_REQUIRED WORK_. Could you please transcribe the data exactly, without the pictures?

_GIVEN ENTRIES_.
::::

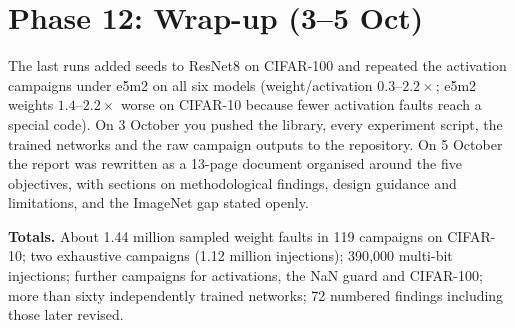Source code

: \section{Phase 12: Wrap-up (3--5 Oct)}
The last runs added seeds to ResNet8 on CIFAR-100 and repeated the activation campaigns under e5m2 on all six models (weight/activation $0.3$--$2.2\times$; e5m2 weights $1.4$--$2.2\times$ worse on CIFAR-10 because fewer activation faults reach a special code). On 3 October you pushed the library, every experiment script, the trained networks and the raw campaign outputs to the repository.
On 5 October the report was rewritten as a 13-page document organised around the five objectives, with sections on methodological findings, design guidance and limitations, and the ImageNet gap stated openly.

\textbf{Totals.} About 1.44 million sampled weight faults in 119 campaigns on CIFAR-10; two exhaustive campaigns (1.12 million injections); 390{,}000 multi-bit injections; further campaigns for activations, the NaN guard and CIFAR-100; more than sixty independently trained networks; 72 numbered findings including those later revised.
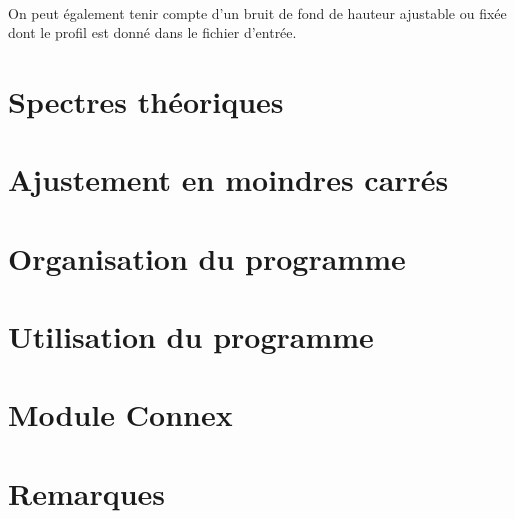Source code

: \documentclass[a4paper]{article}
\begin{document}
\paragraph{}
On peut également tenir compte d'un bruit de fond de hauteur ajustable ou fixée dont le profil est donné dans le fichier d'entrée.
\newpage
\tableofcontents
\newpage
\section{Spectres théoriques}

\FloatBarrier

\FloatBarrier
\section{Ajustement en moindres carrés}

\newpage
\section{Organisation du programme}

\newpage
\section{Utilisation du programme}


\newpage
\section{Module Connex}

\newpage
\section{Remarques}

\newpage


\end{document}
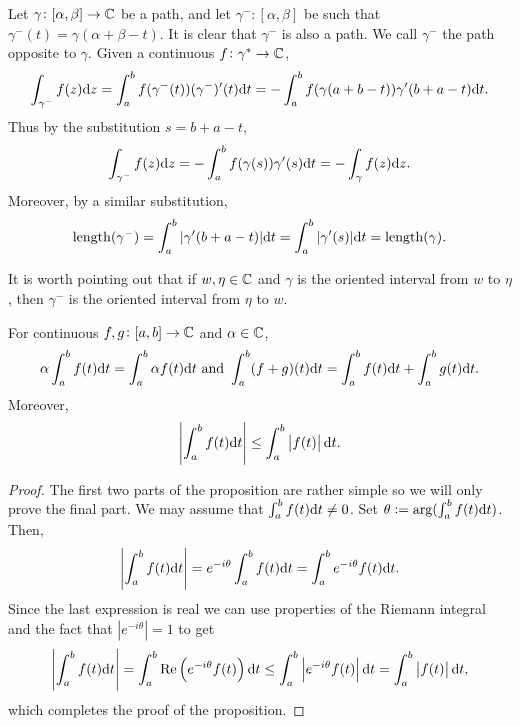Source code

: \documentclass[11pt,a4paper]{article}
\begin{document}
\begin{example}
  Let $\gamma \colon [\alpha, \beta] \to \C$ be a path, and let
  $\gamma^- \colon [\alpha, \beta]$ be such that
  $\gamma^-(t) = \gamma(\alpha + \beta - t)$.
  It is clear that $\gamma^-$ is also a path.
  We call $\gamma^-$ the path opposite to $\gamma$.
  Given a continuous $f \colon \gamma^* \to \C$,
  \[
    \int_{\gamma^-} f(z) \dz =
    \int_{a}^{b} f(\gamma^-(t))(\gamma^-)'(t) \dt =
    - 
    \int_{a}^{b} f(\gamma(a + b - t))\gamma'(b + a - t) \dt.
  \]
  Thus by the substitution $s = b + a - t$,
  \[
    \int_{\gamma^-} f(z) \dz =
    - \int_{a}^{b} f(\gamma(s))\gamma'(s) \dt =
    - \int_{\gamma} f(z) \dz.
  \]
  Moreover, by a similar substitution,
  \[
    \length(\gamma^-) =
    \int_{a}^{b} |\gamma'(b + a - t)| \dt =
    \int_{a}^{b} |\gamma'(s)| \dt = \length(\gamma).
  \]
\end{example}
\begin{remark}
  It is worth pointing out that if $w, \eta \in \C$ and 
  $\gamma$ is the oriented interval from $w$ to $\eta$,
  then $\gamma^-$ is the oriented interval from $\eta$ to $w$.
\end{remark}

\begin{proposition}
  For continuous $f,g \colon [a,b] \to \C$ and $\alpha \in \C$,
  \[
    \alpha \int_{a}^{b} f(t) \dt =
    \int_{a}^{b} \alpha f(t) \dt \stand
    \int_{a}^{b} (f + g)(t) \dt =
    \int_{a}^{b} f(t) \dt +
    \int_{a}^{b} g(t) \dt.
  \]
  Moreover,
  \[
    \abs{\int_{a}^{b} f(t) \dt} \le
    \int_{a}^{b} \abs{f(t)} \dt.
  \]
\end{proposition}
\begin{proof}
  The first two parts of the proposition are rather simple so we will only
  prove the final part.
  We may assume that $\int_a^b f(t) \dt \neq 0$.
  Set $\theta := \arg(\int_a^b f(t) \dt)$. Then,
  \[
    \abs{\int_{a}^{b} f(t) \dt} =
    e^{- i \theta} \int_{a}^{b} f(t) \dt =
    \int_{a}^{b} e^{- i \theta} f(t) \dt.
  \]
  Since the last expression is real we can use properties of the Riemann
  integral and the fact that $|e^{- i \theta}| = 1$ to get
  \[
    \abs{\int_{a}^{b} f(t) \dt} =
    \int_{a}^{b} \Re\del{e^{- i \theta} f(t)} \dt \le
    \int_{a}^{b} \abs{e^{- i \theta} f(t)} \dt =
    \int_{a}^{b} \abs{f(t)} \dt,
  \]
  which completes the proof of the proposition.
\end{proof}
\end{document}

::::

_TASK SOLUTION_.
Source code

: \section{Phase 12: Wrap-up (3--5 Oct)}
The last runs added seeds to ResNet8 on CIFAR-100 and repeated the activation campaigns under e5m2 on all six models (weight/activation $0.3$--$2.2\times$; e5m2 weights $1.4$--$2.2\times$ worse on CIFAR-10 because fewer activation faults reach a special code). On 3 October you pushed the library, every experiment script, the trained networks and the raw campaign outputs to the repository.
On 5 October the report was rewritten as a 13-page document organised around the five objectives, with sections on methodological findings, design guidance and limitations, and the ImageNet gap stated openly.

\textbf{Totals.} About 1.44 million sampled weight faults in 119 campaigns on CIFAR-10; two exhaustive campaigns (1.12 million injections); 390{,}000 multi-bit injections; further campaigns for activations, the NaN guard and CIFAR-100; more than sixty independently trained networks; 72 numbered findings including those later revised.
Source code

: \documentclass[a4paper]{article}
\begin{document}
\paragraph{}
On peut également tenir compte d'un bruit de fond de hauteur ajustable ou fixée dont le profil est donné dans le fichier d'entrée.
\newpage
\tableofcontents
\newpage
\section{Spectres théoriques}

\FloatBarrier

\FloatBarrier
\section{Ajustement en moindres carrés}

\newpage
\section{Organisation du programme}

\newpage
\section{Utilisation du programme}


\newpage
\section{Module Connex}

\newpage
\section{Remarques}

\newpage


\end{document}
Source code

: \documentclass[11pt,a4paper]{article}
\begin{document}
\begin{example}
  Let $\gamma \colon [\alpha, \beta] \to \C$ be a path, and let
  $\gamma^- \colon [\alpha, \beta]$ be such that
  $\gamma^-(t) = \gamma(\alpha + \beta - t)$.
  It is clear that $\gamma^-$ is also a path.
  We call $\gamma^-$ the path opposite to $\gamma$.
  Given a continuous $f \colon \gamma^* \to \C$,
  \[
    \int_{\gamma^-} f(z) \dz =
    \int_{a}^{b} f(\gamma^-(t))(\gamma^-)'(t) \dt =
    - 
    \int_{a}^{b} f(\gamma(a + b - t))\gamma'(b + a - t) \dt.
  \]
  Thus by the substitution $s = b + a - t$,
  \[
    \int_{\gamma^-} f(z) \dz =
    - \int_{a}^{b} f(\gamma(s))\gamma'(s) \dt =
    - \int_{\gamma} f(z) \dz.
  \]
  Moreover, by a similar substitution,
  \[
    \length(\gamma^-) =
    \int_{a}^{b} |\gamma'(b + a - t)| \dt =
    \int_{a}^{b} |\gamma'(s)| \dt = \length(\gamma).
  \]
\end{example}
\begin{remark}
  It is worth pointing out that if $w, \eta \in \C$ and 
  $\gamma$ is the oriented interval from $w$ to $\eta$,
  then $\gamma^-$ is the oriented interval from $\eta$ to $w$.
\end{remark}

\begin{proposition}
  For continuous $f,g \colon [a,b] \to \C$ and $\alpha \in \C$,
  \[
    \alpha \int_{a}^{b} f(t) \dt =
    \int_{a}^{b} \alpha f(t) \dt \stand
    \int_{a}^{b} (f + g)(t) \dt =
    \int_{a}^{b} f(t) \dt +
    \int_{a}^{b} g(t) \dt.
  \]
  Moreover,
  \[
    \abs{\int_{a}^{b} f(t) \dt} \le
    \int_{a}^{b} \abs{f(t)} \dt.
  \]
\end{proposition}
\begin{proof}
  The first two parts of the proposition are rather simple so we will only
  prove the final part.
  We may assume that $\int_a^b f(t) \dt \neq 0$.
  Set $\theta := \arg(\int_a^b f(t) \dt)$. Then,
  \[
    \abs{\int_{a}^{b} f(t) \dt} =
    e^{- i \theta} \int_{a}^{b} f(t) \dt =
    \int_{a}^{b} e^{- i \theta} f(t) \dt.
  \]
  Since the last expression is real we can use properties of the Riemann
  integral and the fact that $|e^{- i \theta}| = 1$ to get
  \[
    \abs{\int_{a}^{b} f(t) \dt} =
    \int_{a}^{b} \Re\del{e^{- i \theta} f(t)} \dt \le
    \int_{a}^{b} \abs{e^{- i \theta} f(t)} \dt =
    \int_{a}^{b} \abs{f(t)} \dt,
  \]
  which completes the proof of the proposition.
\end{proof}
\end{document}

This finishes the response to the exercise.